## GOAL OF THE EXERCISE:
Every entry should be returned exactly. Omit none of them.

Stored data:
==========

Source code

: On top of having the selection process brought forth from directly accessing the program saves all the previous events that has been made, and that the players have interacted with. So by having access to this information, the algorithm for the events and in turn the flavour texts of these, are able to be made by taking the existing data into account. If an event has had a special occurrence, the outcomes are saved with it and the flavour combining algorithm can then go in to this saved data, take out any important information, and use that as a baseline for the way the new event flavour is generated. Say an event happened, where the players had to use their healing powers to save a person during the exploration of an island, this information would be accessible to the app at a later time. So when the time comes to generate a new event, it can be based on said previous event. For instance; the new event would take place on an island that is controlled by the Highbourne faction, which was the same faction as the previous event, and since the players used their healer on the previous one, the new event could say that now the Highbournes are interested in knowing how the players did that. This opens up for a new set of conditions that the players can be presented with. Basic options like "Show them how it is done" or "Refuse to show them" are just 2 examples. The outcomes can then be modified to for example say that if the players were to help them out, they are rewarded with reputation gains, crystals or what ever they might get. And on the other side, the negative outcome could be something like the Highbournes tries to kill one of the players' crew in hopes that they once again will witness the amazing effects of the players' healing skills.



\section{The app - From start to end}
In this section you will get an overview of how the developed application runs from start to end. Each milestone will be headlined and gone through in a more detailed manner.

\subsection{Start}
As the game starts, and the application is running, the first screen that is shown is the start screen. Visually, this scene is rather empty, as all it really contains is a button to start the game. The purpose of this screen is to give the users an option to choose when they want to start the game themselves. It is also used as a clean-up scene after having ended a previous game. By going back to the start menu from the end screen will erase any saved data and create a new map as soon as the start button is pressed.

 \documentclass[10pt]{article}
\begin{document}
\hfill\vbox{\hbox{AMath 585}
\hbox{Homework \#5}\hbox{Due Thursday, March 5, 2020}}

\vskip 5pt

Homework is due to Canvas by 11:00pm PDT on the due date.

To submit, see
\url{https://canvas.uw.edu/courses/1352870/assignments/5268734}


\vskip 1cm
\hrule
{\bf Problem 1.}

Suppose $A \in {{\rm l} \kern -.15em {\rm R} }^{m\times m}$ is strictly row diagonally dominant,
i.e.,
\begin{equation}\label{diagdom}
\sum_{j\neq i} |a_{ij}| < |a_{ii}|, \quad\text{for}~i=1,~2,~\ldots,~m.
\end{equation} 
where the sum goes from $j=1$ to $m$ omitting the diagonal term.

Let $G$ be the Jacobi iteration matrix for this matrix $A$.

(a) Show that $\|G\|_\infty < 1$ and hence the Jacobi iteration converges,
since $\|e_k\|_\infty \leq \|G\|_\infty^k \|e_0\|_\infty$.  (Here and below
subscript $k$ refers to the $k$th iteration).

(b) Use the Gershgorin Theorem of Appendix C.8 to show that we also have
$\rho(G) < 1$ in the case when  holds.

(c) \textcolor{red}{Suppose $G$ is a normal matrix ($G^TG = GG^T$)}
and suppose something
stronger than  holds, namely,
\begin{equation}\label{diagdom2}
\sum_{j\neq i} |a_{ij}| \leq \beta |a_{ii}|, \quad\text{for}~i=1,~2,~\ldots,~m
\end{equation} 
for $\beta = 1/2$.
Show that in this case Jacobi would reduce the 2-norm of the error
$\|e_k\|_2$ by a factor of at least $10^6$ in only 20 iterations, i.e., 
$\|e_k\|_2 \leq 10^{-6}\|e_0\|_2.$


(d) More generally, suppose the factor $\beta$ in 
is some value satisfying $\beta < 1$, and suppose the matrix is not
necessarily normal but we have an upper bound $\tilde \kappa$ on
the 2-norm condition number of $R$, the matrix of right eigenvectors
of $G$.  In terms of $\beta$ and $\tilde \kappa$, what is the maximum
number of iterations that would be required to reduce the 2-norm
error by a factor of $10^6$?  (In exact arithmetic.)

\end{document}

==========

## EXERCISE RESULT:
Source code

: On top of having the selection process brought forth from directly accessing the program saves all the previous events that has been made, and that the players have interacted with. So by having access to this information, the algorithm for the events and in turn the flavour texts of these, are able to be made by taking the existing data into account. If an event has had a special occurrence, the outcomes are saved with it and the flavour combining algorithm can then go in to this saved data, take out any important information, and use that as a baseline for the way the new event flavour is generated. Say an event happened, where the players had to use their healing powers to save a person during the exploration of an island, this information would be accessible to the app at a later time. So when the time comes to generate a new event, it can be based on said previous event. For instance; the new event would take place on an island that is controlled by the Highbourne faction, which was the same faction as the previous event, and since the players used their healer on the previous one, the new event could say that now the Highbournes are interested in knowing how the players did that. This opens up for a new set of conditions that the players can be presented with. Basic options like "Show them how it is done" or "Refuse to show them" are just 2 examples. The outcomes can then be modified to for example say that if the players were to help them out, they are rewarded with reputation gains, crystals or what ever they might get. And on the other side, the negative outcome could be something like the Highbournes tries to kill one of the players' crew in hopes that they once again will witness the amazing effects of the players' healing skills.



\section{The app - From start to end}
In this section you will get an overview of how the developed application runs from start to end. Each milestone will be headlined and gone through in a more detailed manner.

\subsection{Start}
As the game starts, and the application is running, the first screen that is shown is the start screen. Visually, this scene is rather empty, as all it really contains is a button to start the game. The purpose of this screen is to give the users an option to choose when they want to start the game themselves. It is also used as a clean-up scene after having ended a previous game. By going back to the start menu from the end screen will erase any saved data and create a new map as soon as the start button is pressed.

 \documentclass[10pt]{article}
\begin{document}
\hfill\vbox{\hbox{AMath 585}
\hbox{Homework \#5}\hbox{Due Thursday, March 5, 2020}}

\vskip 5pt

Homework is due to Canvas by 11:00pm PDT on the due date.

To submit, see
\url{https://canvas.uw.edu/courses/1352870/assignments/5268734}


\vskip 1cm
\hrule
{\bf Problem 1.}

Suppose $A \in {{\rm l} \kern -.15em {\rm R} }^{m\times m}$ is strictly row diagonally dominant,
i.e.,
\begin{equation}\label{diagdom}
\sum_{j\neq i} |a_{ij}| < |a_{ii}|, \quad\text{for}~i=1,~2,~\ldots,~m.
\end{equation} 
where the sum goes from $j=1$ to $m$ omitting the diagonal term.

Let $G$ be the Jacobi iteration matrix for this matrix $A$.

(a) Show that $\|G\|_\infty < 1$ and hence the Jacobi iteration converges,
since $\|e_k\|_\infty \leq \|G\|_\infty^k \|e_0\|_\infty$.  (Here and below
subscript $k$ refers to the $k$th iteration).

(b) Use the Gershgorin Theorem of Appendix C.8 to show that we also have
$\rho(G) < 1$ in the case when  holds.

(c) \textcolor{red}{Suppose $G$ is a normal matrix ($G^TG = GG^T$)}
and suppose something
stronger than  holds, namely,
\begin{equation}\label{diagdom2}
\sum_{j\neq i} |a_{ij}| \leq \beta |a_{ii}|, \quad\text{for}~i=1,~2,~\ldots,~m
\end{equation} 
for $\beta = 1/2$.
Show that in this case Jacobi would reduce the 2-norm of the error
$\|e_k\|_2$ by a factor of at least $10^6$ in only 20 iterations, i.e., 
$\|e_k\|_2 \leq 10^{-6}\|e_0\|_2.$


(d) More generally, suppose the factor $\beta$ in 
is some value satisfying $\beta < 1$, and suppose the matrix is not
necessarily normal but we have an upper bound $\tilde \kappa$ on
the 2-norm condition number of $R$, the matrix of right eigenvectors
of $G$.  In terms of $\beta$ and $\tilde \kappa$, what is the maximum
number of iterations that would be required to reduce the 2-norm
error by a factor of $10^6$?  (In exact arithmetic.)

\end{document}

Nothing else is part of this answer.